__Exercise description__. Find and copy the lines in the records beneath this task that contain the word "global".

__Input data__.

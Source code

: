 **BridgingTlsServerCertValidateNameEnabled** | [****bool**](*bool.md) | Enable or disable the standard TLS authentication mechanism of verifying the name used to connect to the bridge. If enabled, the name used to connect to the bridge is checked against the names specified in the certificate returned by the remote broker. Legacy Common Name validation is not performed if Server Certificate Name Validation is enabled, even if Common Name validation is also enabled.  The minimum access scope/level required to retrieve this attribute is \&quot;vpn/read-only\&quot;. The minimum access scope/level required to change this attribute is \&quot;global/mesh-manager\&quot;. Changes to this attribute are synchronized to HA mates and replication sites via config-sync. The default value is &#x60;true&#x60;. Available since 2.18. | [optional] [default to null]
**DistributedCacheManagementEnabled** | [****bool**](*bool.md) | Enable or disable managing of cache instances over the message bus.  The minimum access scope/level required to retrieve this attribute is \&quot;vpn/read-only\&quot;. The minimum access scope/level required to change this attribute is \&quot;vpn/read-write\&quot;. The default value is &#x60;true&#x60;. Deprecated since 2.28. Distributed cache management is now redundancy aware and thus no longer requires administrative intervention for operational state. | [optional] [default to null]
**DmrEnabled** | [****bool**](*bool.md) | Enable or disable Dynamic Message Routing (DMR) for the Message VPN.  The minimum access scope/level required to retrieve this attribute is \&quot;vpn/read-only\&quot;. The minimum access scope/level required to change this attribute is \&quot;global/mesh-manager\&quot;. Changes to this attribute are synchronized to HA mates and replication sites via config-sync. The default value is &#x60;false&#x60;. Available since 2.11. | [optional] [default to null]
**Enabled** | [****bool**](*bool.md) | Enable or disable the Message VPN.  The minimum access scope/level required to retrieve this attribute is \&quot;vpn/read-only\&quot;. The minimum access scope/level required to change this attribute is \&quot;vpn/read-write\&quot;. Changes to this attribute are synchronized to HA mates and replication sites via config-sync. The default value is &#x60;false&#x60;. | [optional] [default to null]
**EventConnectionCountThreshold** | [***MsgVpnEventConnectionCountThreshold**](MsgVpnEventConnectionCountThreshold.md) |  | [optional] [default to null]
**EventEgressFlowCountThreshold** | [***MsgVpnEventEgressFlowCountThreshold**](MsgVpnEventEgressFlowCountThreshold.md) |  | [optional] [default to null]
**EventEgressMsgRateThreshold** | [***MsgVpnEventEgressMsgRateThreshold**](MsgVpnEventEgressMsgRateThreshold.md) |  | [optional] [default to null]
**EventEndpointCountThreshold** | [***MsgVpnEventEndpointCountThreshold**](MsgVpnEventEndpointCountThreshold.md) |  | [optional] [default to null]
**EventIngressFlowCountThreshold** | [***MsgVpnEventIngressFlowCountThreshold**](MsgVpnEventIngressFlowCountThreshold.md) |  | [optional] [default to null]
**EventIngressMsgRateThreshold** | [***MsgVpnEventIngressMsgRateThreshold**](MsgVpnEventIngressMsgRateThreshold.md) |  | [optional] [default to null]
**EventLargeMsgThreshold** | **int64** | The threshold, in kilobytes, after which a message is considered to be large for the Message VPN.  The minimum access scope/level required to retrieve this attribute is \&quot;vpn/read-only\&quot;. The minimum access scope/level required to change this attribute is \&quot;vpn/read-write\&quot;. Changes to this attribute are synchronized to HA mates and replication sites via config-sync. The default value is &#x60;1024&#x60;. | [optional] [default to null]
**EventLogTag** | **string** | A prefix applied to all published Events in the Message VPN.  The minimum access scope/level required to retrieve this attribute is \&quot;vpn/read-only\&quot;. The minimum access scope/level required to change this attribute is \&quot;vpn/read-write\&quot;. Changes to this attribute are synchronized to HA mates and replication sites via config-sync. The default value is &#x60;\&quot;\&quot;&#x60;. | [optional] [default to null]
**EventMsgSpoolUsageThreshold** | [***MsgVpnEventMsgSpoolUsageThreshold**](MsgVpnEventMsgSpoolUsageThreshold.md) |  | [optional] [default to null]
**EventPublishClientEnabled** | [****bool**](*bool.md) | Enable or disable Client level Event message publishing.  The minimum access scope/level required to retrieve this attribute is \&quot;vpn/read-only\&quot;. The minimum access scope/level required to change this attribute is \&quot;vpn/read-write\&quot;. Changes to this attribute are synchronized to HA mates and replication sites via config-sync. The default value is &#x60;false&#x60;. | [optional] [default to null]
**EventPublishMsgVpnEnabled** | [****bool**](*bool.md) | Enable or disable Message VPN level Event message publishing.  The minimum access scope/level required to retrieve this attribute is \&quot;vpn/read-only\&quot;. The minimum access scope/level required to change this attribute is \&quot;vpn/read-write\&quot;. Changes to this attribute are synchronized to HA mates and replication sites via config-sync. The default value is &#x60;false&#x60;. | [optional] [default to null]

__Solution to this exercise__.
: **BridgingTlsServerCertValidateNameEnabled** | [****bool**](*bool.md) | Enable or disable the standard TLS authentication mechanism of verifying the name used to connect to the bridge. If enabled, the name used to connect to the bridge is checked against the names specified in the certificate returned by the remote broker. Legacy Common Name validation is not performed if Server Certificate Name Validation is enabled, even if Common Name validation is also enabled.  The minimum access scope/level required to retrieve this attribute is \&quot;vpn/read-only\&quot;. The minimum access scope/level required to change this attribute is \&quot;global/mesh-manager\&quot;. Changes to this attribute are synchronized to HA mates and replication sites via config-sync. The default value is &#x60;true&#x60;. Available since 2.18. | [optional] [default to null]
**DmrEnabled** | [****bool**](*bool.md) | Enable or disable Dynamic Message Routing (DMR) for the Message VPN.  The minimum access scope/level required to retrieve this attribute is \&quot;vpn/read-only\&quot;. The minimum access scope/level required to change this attribute is \&quot;global/mesh-manager\&quot;. Changes to this attribute are synchronized to HA mates and replication sites via config-sync. The default value is &#x60;false&#x60;. Available since 2.11. | [optional] [default to null]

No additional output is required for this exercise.